Problem statement ::
Every line with "группе" in it should be copied from the data.
# # # # #
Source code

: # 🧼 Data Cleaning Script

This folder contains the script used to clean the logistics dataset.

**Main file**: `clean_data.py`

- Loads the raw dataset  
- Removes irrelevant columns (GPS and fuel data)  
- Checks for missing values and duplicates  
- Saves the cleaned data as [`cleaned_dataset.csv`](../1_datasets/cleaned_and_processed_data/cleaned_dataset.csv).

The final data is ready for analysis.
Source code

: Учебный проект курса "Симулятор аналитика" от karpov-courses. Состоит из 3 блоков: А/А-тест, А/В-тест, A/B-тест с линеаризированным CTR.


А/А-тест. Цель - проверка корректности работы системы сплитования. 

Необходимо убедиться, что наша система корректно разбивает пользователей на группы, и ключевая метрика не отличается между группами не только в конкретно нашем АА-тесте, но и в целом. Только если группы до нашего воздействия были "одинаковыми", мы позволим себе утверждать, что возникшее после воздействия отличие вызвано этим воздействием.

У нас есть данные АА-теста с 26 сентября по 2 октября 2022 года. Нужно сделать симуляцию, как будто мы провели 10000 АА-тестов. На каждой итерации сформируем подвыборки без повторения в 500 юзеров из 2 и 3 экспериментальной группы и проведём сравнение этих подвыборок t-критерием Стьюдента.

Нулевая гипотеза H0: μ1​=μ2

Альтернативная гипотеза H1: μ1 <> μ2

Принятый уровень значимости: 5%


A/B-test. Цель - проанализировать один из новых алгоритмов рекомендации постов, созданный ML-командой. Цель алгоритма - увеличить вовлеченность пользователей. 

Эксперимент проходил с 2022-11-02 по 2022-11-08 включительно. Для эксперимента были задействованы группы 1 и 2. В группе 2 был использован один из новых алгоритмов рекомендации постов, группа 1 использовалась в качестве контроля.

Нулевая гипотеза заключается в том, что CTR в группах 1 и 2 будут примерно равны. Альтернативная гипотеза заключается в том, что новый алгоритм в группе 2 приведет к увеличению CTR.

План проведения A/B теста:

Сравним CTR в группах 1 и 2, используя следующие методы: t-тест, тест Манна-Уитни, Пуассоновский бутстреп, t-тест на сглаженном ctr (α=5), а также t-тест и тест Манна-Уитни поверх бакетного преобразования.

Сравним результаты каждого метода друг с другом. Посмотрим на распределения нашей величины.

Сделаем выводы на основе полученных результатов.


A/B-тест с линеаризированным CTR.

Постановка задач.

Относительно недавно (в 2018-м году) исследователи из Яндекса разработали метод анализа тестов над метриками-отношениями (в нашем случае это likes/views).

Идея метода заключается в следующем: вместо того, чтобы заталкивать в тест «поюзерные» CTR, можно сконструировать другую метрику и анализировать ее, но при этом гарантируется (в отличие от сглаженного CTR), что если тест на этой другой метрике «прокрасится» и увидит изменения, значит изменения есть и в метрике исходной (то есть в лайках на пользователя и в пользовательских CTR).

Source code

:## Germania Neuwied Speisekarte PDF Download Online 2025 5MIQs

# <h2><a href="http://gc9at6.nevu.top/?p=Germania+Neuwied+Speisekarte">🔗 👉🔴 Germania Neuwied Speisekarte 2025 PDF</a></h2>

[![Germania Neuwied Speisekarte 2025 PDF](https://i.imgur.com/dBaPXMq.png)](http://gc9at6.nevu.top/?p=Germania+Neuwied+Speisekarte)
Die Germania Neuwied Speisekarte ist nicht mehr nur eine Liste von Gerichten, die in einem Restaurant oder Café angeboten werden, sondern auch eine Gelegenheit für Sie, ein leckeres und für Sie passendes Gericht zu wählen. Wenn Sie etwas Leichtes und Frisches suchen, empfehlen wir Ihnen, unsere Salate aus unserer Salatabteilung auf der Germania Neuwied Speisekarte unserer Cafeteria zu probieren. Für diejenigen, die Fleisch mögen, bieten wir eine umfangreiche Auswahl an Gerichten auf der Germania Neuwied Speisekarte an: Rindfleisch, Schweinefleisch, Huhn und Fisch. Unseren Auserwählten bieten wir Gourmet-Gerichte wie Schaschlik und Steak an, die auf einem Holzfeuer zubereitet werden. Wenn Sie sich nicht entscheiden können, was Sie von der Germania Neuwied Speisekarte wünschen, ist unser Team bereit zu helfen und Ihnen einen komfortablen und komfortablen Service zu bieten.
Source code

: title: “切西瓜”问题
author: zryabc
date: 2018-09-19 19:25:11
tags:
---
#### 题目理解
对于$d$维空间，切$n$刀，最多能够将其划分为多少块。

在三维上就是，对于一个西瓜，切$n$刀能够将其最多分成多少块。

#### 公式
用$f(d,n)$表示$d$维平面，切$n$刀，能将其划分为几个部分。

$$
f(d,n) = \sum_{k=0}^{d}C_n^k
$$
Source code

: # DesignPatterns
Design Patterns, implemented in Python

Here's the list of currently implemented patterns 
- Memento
# # # # #
Response below ::
Эксперимент проходил с 2022-11-02 по 2022-11-08 включительно. Для эксперимента были задействованы группы 1 и 2. В группе 2 был использован один из новых алгоритмов рекомендации постов, группа 1 использовалась в качестве контроля.
Нулевая гипотеза заключается в том, что CTR в группах 1 и 2 будут примерно равны. Альтернативная гипотеза заключается в том, что новый алгоритм в группе 2 приведет к увеличению CTR.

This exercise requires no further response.